[Dataset items]
━━━━━━━━━━━━━━━━━━━━
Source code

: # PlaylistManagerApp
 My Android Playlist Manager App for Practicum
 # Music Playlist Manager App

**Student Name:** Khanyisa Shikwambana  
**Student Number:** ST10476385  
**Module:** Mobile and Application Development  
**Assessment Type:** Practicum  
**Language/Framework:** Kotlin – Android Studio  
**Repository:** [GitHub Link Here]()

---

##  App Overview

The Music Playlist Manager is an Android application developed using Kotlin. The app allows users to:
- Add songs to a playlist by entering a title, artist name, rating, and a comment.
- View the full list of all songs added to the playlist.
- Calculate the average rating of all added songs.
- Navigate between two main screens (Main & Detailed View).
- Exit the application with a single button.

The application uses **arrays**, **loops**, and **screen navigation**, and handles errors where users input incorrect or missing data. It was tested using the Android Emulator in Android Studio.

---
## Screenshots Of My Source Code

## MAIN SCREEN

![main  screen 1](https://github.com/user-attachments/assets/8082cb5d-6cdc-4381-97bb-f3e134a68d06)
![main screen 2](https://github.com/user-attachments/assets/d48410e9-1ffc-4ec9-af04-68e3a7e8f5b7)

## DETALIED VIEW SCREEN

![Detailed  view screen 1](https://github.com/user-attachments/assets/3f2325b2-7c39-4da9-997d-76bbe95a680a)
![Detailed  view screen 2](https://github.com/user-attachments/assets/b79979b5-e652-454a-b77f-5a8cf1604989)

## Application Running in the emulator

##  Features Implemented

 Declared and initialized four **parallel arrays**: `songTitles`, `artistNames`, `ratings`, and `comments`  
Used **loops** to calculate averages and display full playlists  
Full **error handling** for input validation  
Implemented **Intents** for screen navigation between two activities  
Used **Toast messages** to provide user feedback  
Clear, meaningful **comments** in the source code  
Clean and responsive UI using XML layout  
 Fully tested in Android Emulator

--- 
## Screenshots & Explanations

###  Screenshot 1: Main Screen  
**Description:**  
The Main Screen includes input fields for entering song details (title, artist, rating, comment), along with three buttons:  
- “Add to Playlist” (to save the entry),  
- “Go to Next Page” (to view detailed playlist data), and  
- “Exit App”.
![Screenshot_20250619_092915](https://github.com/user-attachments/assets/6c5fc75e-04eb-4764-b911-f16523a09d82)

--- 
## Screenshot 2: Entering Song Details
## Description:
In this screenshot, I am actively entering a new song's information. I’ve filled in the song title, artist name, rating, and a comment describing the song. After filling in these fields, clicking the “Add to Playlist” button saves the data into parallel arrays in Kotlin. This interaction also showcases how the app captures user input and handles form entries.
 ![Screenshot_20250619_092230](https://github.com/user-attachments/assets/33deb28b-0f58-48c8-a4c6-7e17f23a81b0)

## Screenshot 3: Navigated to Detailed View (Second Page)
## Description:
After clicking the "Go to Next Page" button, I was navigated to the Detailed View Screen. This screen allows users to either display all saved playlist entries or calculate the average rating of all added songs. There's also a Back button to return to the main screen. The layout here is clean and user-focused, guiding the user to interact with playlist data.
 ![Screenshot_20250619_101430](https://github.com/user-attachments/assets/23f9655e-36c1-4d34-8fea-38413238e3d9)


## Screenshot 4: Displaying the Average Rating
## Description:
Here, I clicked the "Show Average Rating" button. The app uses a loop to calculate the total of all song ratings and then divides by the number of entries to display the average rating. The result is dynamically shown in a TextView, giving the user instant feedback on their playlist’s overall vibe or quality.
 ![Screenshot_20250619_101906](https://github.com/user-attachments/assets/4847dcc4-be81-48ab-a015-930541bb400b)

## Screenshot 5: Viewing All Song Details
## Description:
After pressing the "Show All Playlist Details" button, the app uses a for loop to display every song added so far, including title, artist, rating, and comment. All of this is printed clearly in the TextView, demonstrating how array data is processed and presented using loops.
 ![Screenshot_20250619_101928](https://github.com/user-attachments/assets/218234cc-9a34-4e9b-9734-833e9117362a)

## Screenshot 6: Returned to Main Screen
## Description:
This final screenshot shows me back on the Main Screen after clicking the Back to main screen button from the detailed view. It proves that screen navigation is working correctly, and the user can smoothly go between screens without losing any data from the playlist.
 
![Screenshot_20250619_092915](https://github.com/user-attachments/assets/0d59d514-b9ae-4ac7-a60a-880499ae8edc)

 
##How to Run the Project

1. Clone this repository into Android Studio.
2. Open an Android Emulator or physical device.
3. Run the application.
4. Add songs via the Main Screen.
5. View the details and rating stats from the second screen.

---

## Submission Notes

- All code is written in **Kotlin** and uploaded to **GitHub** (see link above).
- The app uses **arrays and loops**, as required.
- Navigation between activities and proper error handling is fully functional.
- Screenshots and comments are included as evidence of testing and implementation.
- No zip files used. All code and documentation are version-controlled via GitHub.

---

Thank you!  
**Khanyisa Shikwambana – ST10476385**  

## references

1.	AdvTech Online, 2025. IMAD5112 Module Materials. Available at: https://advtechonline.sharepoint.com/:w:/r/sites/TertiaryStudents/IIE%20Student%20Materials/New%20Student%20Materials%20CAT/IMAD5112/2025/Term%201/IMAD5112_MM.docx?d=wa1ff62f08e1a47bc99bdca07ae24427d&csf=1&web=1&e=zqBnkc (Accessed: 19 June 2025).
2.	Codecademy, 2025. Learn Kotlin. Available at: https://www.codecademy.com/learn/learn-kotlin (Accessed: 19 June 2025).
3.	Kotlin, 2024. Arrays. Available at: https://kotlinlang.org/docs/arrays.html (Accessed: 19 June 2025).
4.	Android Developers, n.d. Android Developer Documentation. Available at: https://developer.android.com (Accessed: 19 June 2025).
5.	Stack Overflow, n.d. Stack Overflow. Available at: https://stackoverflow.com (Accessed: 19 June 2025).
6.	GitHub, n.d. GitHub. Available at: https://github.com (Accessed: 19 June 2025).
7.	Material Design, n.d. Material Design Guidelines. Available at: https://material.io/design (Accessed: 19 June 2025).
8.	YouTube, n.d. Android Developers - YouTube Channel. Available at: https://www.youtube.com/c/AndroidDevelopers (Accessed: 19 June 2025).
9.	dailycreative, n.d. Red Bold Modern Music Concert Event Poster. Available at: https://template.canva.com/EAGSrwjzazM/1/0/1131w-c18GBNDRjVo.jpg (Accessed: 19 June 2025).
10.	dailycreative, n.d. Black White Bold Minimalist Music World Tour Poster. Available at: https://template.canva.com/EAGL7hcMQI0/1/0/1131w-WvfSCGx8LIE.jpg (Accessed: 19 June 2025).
━━━━━━━━━━━━━━━━━━━━
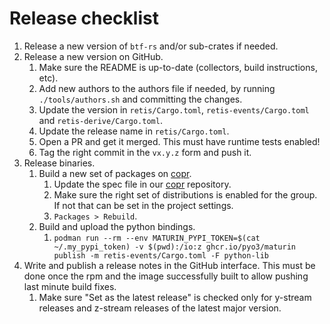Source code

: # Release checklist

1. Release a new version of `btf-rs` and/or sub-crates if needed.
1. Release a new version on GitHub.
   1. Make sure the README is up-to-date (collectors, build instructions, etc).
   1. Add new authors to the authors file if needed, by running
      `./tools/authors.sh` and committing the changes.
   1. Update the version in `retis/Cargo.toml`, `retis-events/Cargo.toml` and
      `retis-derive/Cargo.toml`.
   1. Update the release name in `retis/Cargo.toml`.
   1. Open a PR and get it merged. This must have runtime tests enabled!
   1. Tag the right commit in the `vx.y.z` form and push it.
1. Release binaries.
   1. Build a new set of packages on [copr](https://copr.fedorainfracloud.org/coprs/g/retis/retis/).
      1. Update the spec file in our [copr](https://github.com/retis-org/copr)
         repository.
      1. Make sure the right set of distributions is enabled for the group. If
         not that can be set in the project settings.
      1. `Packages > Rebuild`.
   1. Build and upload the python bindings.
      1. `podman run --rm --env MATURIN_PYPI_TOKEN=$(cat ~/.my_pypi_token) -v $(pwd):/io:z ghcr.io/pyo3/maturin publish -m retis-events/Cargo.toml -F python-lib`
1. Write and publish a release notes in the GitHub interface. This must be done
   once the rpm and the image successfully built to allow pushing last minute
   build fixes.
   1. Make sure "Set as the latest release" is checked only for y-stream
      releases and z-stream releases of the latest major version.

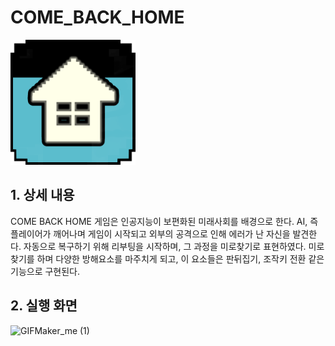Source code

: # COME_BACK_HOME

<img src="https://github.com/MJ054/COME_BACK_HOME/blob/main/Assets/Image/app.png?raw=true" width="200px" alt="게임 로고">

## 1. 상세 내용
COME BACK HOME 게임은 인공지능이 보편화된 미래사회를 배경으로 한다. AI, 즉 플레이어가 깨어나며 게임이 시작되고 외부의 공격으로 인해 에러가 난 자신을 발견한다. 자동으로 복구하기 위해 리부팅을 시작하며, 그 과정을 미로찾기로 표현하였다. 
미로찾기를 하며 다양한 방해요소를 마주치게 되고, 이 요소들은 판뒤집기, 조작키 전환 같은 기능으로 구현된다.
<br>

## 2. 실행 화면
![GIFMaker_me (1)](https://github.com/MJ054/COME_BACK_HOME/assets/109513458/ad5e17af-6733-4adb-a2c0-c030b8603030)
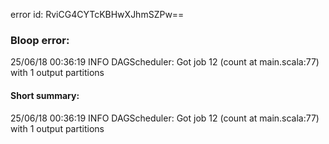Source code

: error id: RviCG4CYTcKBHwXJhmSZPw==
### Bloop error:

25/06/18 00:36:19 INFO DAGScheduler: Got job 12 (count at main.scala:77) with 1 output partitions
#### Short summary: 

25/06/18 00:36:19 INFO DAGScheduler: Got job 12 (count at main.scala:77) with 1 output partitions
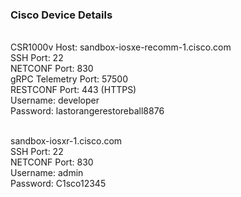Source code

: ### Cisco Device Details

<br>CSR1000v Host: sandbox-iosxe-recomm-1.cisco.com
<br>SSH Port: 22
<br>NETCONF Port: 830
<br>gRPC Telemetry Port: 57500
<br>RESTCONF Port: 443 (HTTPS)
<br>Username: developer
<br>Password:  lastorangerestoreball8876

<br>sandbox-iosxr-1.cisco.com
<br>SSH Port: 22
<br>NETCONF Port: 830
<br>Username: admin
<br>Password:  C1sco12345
━━━━━━━━━━━━━━━━━━━━
◆ TASK INSTRUCTIONS ◆
Among the lines above, repeat exactly those from the line with "(to save the" to the line with "with playlist data.", counting both ends.

◆ ANSWER SECTION ◆
- “Add to Playlist” (to save the entry),  
- “Go to Next Page” (to view detailed playlist data), and  
- “Exit App”.
![Screenshot_20250619_092915](https://github.com/user-attachments/assets/6c5fc75e-04eb-4764-b911-f16523a09d82)

--- 
## Screenshot 2: Entering Song Details
## Description:
In this screenshot, I am actively entering a new song's information. I’ve filled in the song title, artist name, rating, and a comment describing the song. After filling in these fields, clicking the “Add to Playlist” button saves the data into parallel arrays in Kotlin. This interaction also showcases how the app captures user input and handles form entries.
 ![Screenshot_20250619_092230](https://github.com/user-attachments/assets/33deb28b-0f58-48c8-a4c6-7e17f23a81b0)

## Screenshot 3: Navigated to Detailed View (Second Page)
## Description:
After clicking the "Go to Next Page" button, I was navigated to the Detailed View Screen. This screen allows users to either display all saved playlist entries or calculate the average rating of all added songs. There's also a Back button to return to the main screen. The layout here is clean and user-focused, guiding the user to interact with playlist data.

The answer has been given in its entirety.